Firstly, deep neural networks often require large amounts of training data, limiting their application in situations where data is not as readily available, such as in the medical domain and imitation learning, where expert knowledge and demonstrations are typically expensive and difficult to procure. In many real-world situations, symbolic domain knowledge is often available in addition to data, such as expert knowledge from doctors and high-level structured task information in imitation learning. However, leveraging symbolic domain knowledge into deep neural networks in a scalable and effective manner remains a challenging open problem.
The first part of this thesis aims to improve the data efficiency of deep neural networks by incorporating symbolic domain knowledge. More specifically, we focus on propositional logic and linear temporal logic for sequence learning tasks, which are unambiguous, expressive, and interpretable by human beings. We propose logic graph embedding frameworks, Logic Embedding Network with Semantic Regularization (LENSR) and Temporal-Logic Embedded Automata Framework (T-LEAF), which take propositional logic and linear temporal logic as inputs, respectively. LENSR and T-LEAF project logic formulae (and assignments) onto a manifold via graph neural networks. Their objective is to minimize distances between the embeddings of formulae and satisfying assignments in a shared latent embedding space, which will then guide the training of the target deep learning models. We have demonstrated its effectiveness in visual relation prediction, sequential human action recognition, and imitation learning tasks.

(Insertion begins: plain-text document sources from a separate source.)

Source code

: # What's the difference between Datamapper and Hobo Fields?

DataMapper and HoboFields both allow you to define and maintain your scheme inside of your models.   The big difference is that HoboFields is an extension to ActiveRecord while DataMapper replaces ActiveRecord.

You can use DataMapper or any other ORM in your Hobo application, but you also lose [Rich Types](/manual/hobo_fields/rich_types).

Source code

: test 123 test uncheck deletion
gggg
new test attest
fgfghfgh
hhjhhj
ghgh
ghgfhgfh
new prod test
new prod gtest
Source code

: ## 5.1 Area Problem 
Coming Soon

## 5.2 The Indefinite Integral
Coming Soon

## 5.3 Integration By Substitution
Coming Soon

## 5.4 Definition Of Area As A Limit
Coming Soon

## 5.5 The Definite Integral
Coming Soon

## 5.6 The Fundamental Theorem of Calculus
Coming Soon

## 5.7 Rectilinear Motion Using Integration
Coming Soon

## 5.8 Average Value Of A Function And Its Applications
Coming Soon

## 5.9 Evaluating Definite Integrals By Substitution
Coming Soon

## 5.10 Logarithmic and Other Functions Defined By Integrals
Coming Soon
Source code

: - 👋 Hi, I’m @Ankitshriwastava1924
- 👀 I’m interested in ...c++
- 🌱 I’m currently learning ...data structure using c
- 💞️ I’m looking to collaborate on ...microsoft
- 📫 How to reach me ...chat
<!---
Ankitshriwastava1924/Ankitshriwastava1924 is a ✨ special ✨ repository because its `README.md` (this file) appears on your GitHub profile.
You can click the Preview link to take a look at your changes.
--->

Secondly, recent work has shown that deep neural networks are vulnerable to adversarial attacks, in which minor perturbations of input signals cause models to behave inappropriately and unexpectedly. Humans, on the other hand, appear robust to these particular sorts of input variations. We posit that this part of robustness stems from accumulated knowledge about the world.
In the second part of the thesis, we propose to leverage prior knowledge to defend against adversarial attacks in RL settings using a framework we call Knowledge-based Policy Recycling (KPR). Different from previous defense methods such as adversarial training and robust learning, KPR incorporates domain knowledge over a set of auxiliary tasks and learns relations among them from interactions with the environment via a Graph Neural Network (GNN). Moreover, KPR can use any relevant policy as an auxiliary policy and, importantly, does not assume access or information regarding the adversarial attack. Empirically, KPR results in policies that are more robust to various adversarial attacks in Atari games and a simulated Robot Foodcourt environment.